After we decided on a concept, Aram and I retreated to our areas of expertise and started working: Aram on the design, and I on the coding. Two weeks later, two days before the presentation, our program was nearly done and we felt good. Then we tried it out on a few people from the non-Turing machine half of the class. That half-hour taught me more than the previous three weeks. No one could use the program without our help, and the initial tutorial felt too long and boring. I wanted to redo a good portion of the interface. It was a shame that our class didn't talk about prototyping, or allow us to use a language that facilates it (like Flash). We would have ended up with a better-designed program, though not necessarily one that was as functional.

That trade-off between design and implementation is another of the main lessons I'm learning here. As a software developer, my job was to get a program to work. Now, that's not always the primary goal. If you have a good enough idea and present it well, someone else can handle the implementation. Not that I don't want to build working projects, but I'm starting to understand that it takes a long time to build a system, and I'm better off with a finished design and prototype code than half of the production code. It gets other people more excited about your idea.

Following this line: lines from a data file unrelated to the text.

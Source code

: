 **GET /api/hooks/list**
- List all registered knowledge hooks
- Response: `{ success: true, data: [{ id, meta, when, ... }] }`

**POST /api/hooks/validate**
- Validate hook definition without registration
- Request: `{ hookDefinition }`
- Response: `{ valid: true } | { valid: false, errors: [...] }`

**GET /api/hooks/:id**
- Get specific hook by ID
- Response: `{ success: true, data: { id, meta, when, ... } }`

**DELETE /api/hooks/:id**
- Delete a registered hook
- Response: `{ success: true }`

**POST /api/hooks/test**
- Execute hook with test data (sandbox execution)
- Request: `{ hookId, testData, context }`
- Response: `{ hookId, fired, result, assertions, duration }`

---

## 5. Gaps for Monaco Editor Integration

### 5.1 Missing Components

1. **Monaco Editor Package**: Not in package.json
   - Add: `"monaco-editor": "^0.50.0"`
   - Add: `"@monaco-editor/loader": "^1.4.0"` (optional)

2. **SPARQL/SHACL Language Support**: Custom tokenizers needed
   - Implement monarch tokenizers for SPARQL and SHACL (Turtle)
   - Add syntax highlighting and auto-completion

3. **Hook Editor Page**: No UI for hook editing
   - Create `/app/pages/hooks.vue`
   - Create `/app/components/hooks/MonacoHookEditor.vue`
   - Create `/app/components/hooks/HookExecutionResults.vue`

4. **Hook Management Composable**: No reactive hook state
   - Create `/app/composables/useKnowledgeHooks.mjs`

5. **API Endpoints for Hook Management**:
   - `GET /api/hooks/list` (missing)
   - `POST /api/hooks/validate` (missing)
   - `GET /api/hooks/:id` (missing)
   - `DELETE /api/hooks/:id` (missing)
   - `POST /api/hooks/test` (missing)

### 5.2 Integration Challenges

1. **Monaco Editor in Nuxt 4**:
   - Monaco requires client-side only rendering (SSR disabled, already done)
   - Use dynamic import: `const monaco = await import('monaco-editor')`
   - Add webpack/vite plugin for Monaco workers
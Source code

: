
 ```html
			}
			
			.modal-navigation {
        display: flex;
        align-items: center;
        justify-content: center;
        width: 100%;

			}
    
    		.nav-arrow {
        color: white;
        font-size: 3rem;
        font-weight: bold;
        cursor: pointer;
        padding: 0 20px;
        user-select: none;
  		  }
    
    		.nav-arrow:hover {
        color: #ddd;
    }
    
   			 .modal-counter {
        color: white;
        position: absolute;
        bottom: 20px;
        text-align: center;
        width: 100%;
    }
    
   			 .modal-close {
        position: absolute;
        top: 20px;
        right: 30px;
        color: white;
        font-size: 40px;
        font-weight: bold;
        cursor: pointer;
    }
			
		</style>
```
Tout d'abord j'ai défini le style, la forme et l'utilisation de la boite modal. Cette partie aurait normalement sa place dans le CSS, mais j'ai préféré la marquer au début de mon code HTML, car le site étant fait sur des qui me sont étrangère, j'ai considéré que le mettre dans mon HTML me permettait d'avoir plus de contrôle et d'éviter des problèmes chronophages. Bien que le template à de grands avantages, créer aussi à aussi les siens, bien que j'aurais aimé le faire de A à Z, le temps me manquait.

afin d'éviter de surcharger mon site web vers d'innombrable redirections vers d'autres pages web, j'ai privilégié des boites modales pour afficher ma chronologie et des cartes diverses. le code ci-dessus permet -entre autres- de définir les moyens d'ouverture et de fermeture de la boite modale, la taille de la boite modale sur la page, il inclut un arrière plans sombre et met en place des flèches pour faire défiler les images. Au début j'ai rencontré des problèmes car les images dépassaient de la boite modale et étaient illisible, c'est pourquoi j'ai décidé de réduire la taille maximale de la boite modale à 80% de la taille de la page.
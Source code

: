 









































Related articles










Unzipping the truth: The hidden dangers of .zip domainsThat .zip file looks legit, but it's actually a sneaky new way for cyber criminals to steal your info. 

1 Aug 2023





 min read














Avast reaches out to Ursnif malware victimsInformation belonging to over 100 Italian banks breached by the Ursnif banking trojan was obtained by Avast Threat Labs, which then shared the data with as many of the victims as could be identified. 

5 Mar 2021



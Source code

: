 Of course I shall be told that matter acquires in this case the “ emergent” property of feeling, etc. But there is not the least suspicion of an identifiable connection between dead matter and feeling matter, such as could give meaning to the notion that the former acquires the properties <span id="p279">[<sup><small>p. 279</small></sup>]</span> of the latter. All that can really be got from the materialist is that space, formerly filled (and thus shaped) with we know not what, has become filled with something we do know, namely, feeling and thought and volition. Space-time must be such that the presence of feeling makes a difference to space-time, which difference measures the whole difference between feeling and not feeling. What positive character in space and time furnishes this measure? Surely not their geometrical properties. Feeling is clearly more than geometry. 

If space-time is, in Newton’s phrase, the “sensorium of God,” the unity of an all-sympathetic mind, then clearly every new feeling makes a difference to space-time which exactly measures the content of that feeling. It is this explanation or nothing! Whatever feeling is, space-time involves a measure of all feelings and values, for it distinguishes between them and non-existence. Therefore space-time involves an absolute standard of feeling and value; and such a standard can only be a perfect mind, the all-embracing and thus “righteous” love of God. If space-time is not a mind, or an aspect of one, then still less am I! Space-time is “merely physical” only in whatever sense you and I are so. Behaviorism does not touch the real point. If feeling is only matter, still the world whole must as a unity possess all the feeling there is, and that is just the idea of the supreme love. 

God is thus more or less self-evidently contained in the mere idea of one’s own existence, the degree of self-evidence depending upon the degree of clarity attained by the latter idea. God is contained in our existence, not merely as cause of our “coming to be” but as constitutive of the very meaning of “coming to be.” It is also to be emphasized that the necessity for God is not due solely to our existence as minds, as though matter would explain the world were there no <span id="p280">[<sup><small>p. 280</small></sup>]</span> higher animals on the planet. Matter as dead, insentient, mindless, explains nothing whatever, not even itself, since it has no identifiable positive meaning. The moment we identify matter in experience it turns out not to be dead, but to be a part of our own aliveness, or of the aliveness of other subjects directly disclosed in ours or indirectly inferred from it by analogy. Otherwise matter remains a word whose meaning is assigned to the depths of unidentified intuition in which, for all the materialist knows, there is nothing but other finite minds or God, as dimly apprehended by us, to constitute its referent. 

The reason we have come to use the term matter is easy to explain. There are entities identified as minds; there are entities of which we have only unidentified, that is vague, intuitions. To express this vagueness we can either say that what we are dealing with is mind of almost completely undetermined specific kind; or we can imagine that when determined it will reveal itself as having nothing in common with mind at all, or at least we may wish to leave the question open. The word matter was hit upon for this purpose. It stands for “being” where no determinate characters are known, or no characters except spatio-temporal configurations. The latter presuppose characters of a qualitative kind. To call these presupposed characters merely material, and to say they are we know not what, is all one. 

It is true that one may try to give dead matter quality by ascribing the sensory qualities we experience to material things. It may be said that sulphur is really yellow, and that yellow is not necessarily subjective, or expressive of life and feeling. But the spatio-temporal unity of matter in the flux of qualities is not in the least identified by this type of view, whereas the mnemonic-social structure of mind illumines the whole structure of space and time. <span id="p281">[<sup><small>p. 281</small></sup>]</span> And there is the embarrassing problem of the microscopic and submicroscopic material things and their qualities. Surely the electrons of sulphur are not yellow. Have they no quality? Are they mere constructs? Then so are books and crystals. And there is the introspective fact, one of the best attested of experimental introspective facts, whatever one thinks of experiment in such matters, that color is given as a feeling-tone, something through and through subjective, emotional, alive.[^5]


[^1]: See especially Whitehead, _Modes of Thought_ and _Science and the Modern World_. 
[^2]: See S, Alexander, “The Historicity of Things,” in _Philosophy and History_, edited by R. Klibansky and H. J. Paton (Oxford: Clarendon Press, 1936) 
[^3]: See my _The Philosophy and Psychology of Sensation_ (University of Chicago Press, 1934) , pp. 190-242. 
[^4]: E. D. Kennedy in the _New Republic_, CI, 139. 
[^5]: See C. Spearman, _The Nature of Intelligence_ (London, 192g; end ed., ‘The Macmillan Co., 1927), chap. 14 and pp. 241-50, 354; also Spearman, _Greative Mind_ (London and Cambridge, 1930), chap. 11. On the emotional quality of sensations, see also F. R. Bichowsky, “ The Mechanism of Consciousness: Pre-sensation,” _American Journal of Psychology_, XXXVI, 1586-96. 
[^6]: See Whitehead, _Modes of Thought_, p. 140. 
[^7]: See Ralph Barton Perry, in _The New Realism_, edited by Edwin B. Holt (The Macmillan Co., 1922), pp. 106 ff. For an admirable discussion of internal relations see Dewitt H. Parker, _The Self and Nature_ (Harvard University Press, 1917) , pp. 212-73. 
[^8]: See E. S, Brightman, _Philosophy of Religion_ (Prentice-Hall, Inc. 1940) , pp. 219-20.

Two More Reasons Why the Dock Sucks

03 November 2004

To add to Tog's nine:

  • Hovering over a dock icon while dragging-and-dropping will not bring an application to the front or open a folder. (So when I use exposé to show my desktop, I have nowhere to drag the files.)
  • The dock icons bounce forever when a program throws up an alert dialog, making it nearly impossible to concentrate on anything without first switching to the offending program. The last thing a computer needs is more needless distractions.

Anyone know any way to fix these? I'd appreciate it.